Well, truth to tell, I didn't get offended. (Maybe I should use some of
those silly 'emoticons' after all... NAAAAH.) That was my sense of humour,
such as it is, at work. I regret that you took this aspect of what I had to
say even remotely seriously. Swords have spirits? Serious. Offended?
Challenge you to a duel? Joke.
>
> I choose Main Battle Tank. Mine's an M1A2--yours?
> Y'know, I had a strong suspicion you were going to
> take this kind of
> unsporting attitude.
Unsporting? Not at all. It's only fair for each of us
to use something we are trained with, correct? My
background is with tanks. Hence, my choice of weapon.
Use a sword if you wish. It's magical soul will
protect you from 120mm APFSDS-T, I'm sure.
Nate - apostrophising the possessive "its"? Tsk, tsk.

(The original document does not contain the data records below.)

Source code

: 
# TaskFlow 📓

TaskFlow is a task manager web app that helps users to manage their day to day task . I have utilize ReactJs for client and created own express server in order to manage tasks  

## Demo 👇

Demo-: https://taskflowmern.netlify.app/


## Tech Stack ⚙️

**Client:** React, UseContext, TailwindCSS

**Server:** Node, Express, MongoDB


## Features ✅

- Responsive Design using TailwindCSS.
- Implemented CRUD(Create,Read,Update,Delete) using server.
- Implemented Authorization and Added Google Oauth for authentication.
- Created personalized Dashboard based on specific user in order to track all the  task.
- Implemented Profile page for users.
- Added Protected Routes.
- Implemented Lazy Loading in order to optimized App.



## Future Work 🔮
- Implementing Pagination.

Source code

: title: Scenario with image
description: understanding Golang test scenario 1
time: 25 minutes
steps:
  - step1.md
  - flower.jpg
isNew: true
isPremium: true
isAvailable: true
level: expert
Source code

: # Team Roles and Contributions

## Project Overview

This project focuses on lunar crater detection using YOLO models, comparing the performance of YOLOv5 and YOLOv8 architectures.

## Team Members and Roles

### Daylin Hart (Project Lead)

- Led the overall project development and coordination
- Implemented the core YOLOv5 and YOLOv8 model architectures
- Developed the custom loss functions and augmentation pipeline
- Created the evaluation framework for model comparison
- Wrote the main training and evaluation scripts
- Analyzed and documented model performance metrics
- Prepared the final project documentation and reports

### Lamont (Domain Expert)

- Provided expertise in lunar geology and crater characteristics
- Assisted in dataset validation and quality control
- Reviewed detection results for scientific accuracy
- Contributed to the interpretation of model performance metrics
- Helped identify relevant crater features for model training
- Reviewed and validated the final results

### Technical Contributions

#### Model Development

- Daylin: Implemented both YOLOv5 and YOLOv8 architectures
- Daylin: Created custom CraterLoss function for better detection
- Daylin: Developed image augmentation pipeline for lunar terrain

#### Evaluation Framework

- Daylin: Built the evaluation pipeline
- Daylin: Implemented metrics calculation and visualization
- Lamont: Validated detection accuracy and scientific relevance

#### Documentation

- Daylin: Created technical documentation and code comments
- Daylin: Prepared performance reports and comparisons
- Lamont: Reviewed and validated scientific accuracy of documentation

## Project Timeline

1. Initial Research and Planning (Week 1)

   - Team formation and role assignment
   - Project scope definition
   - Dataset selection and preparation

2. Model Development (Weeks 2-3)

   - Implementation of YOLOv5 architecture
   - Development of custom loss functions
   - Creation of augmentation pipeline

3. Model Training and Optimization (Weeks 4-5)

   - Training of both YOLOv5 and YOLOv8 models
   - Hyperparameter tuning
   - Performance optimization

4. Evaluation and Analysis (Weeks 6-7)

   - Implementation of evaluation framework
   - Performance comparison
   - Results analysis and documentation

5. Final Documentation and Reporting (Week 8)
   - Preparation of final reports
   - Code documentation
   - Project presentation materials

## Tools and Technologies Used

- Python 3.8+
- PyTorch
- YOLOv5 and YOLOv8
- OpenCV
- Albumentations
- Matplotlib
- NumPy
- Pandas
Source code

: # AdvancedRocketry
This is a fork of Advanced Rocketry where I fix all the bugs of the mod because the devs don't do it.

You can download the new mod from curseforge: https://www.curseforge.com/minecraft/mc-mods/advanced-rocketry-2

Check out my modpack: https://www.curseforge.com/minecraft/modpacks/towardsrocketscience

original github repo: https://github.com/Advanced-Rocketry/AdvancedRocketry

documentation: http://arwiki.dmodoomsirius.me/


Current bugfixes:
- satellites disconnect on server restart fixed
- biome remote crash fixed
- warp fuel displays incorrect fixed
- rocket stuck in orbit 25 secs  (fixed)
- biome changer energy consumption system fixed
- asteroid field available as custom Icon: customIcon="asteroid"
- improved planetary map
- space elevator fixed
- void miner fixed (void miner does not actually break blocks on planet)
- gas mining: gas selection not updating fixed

Now: having struck
at you on the battleground of words, allow me to answer you more directly:
my swords' spirits I regard as no more "magical" than my own. (As I recall,
the term 'kami' can technically be applied to anything possessing a spirit,
including humans and trees: the idea here is not dissimilar.) Please bear
in mind that while I have seen considerable magic in my life, I do not
believe in the supernatural. I do, however, regard nature as a much bigger
box than human science has succeeded in enclosing... or ever will.
As to protecting me from whatever ammo that is (isn't it?), I repeat my
complaint about the Boxer Rebellion. Likewise the Amerindians' Ghost Dance.
I tend to believe that the sheer fact of belief itself has a fair amount of
power, so that (and I'm oversimplifying grossly here) if a man with a sword
faces off with a man with a rifle, and they both believe in the power of
their weapons, the power of each belief tends to cancel out the belief of
the other, leaving the functional power of certain forces that do not rely
on belief... or have been believed in for long enough to have established
more of a foothold in reality... I refer here to mundane matters like the
laws of physics, muzzle velocity and the kinetic energy inherent in a sharp
piece of steel swinging.
There's an equation in there that I do not fancy.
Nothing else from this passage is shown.